Dig a little, though, and plausible objective answers surface. African-Americans are disproportionately domiciled—at, respectively 33%, 78% and 60%—in densely-populated Chicago, Detroit and New Orleans, cities that account for their states’ vast majority of cases (a global trend). It is known that co-morbidities drive up statistics. Diabetes, hypertension and obesity, all of which present higher risks to those infected, are far more prevalent amongst blacks than whites. Moreover, compliance with shelter-in-place rules has been less rigorously observed in black communities, to the point that Dr. Anthony Fauci was moved, in an Apr 8 press briefing, to plead “particularly with our brothers and sisters in the black community” to respect social distancing protocols.
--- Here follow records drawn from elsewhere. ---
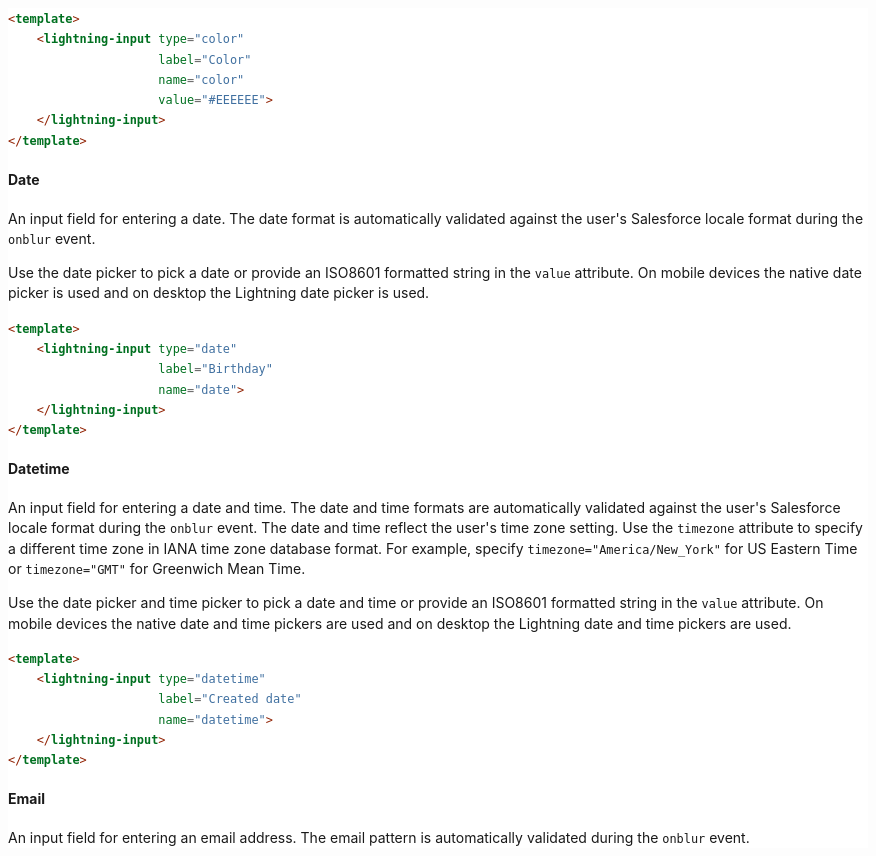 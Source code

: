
 ```html
<template>
    <lightning-input type="color"
                     label="Color"
                     name="color"
                     value="#EEEEEE">
    </lightning-input>
</template>
```

#### Date

An input field for entering a date. The date format is automatically validated
against the user's Salesforce locale format during the `onblur` event.

Use the date picker to pick a date or provide an ISO8601 formatted string in
the `value` attribute. On mobile devices the native date picker is used and on
desktop the Lightning date picker is used.

```html
<template>
    <lightning-input type="date"
                     label="Birthday"
                     name="date">
    </lightning-input>
</template>
```

#### Datetime

An input field for entering a date and time. The date and time formats are
automatically validated against the user's Salesforce locale format during the
`onblur` event. The date and time reflect the user's time zone setting. Use
the `timezone` attribute to specify a different time zone in IANA time zone
database format. For example, specify `timezone="America/New_York"` for US
Eastern Time or `timezone="GMT"` for Greenwich Mean Time.

Use the date picker and time picker to pick a date and time or provide an
ISO8601 formatted string in the `value` attribute. On mobile devices the
native date and time pickers are used and on desktop the Lightning date and
time pickers are used.

```html
<template>
    <lightning-input type="datetime"
                     label="Created date"
                     name="datetime">
    </lightning-input>
</template>
```

#### Email

An input field for entering an email address. The email pattern is
automatically validated during the `onblur` event.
Researchers are also looking at Vitamin D as a possible culprit in coronavirus-related mortality. Nations with the highest mortality rates—Italy, Spain and France—had the lowest average Vitamin D levels amongst virus-affected countries. Melanin inhibits Vitamin D production, so darker-skinned people are more likely than lighter-skinned people to be Vitamin D-deficient.

Viruses are race and religion-blind. India has been called by one leading Indian virologist “the diabetes capital of the world,” and Indians who die of COVID-19 are about 20 years younger than their Italian counterparts, according to Ramanan Laxminarayan, a Princeton health policy expert. Nobody in India is suggesting this disparity is a function of racism in the medical community.

Certainly it is true that American blacks are poorer than whites, more likely to work in the service industry, where risk of contracting viruses is elevated, and less likely to have high-quality health care.

Those are issues that need to be addressed. But such conditions are often the lot of people other than African-Americans as well. To make the leap from known factors that disproportionately affect blacks to implicit bias in those who treat blacks demonstrates a systemic obsession with racism that has come untethered from reason.

It’s bad enough that politicians are exploiting a health crisis to score points with identity-politics extremists. But when actual scientists in the field of immunology and epidemiology chime in with similar conspiracy theories, it’s downright alarming.

“Superstar scientist” Kizmekia Corbett, for example, a National Institute of Health immunologist working on a vaccine for the coronavirus, is under investigation for her controversial tweets implying, amongst other incendiary ideas, that the virus might be a “genocide” against black people, and that doctors would give preferential treatment to whites if ventilators were in short supply. Camara Phyllis Jones, an epidemiologist and visiting fellow at Harvard University, who has spent 13 years at the CDC investigating alleged racial bias within the medical system, told ProPublica,  “The overrepresentation [in many diseases, including coronavirus] of people of color in poverty and white people in wealth is not just a happenstance. … It’s because we’re not valued.”

Medical practitioners, the frontline heroes in this fateful battle, are all too often themselves falling victim to this novel scourge. It is shameful that authoritative insiders from the very scientific community charged with taming it should be adding to their burden with false allegations of racism. Institutional apologies should be forthcoming—and those betraying their professional standards in this divisive way should be, forthwith, outgoing.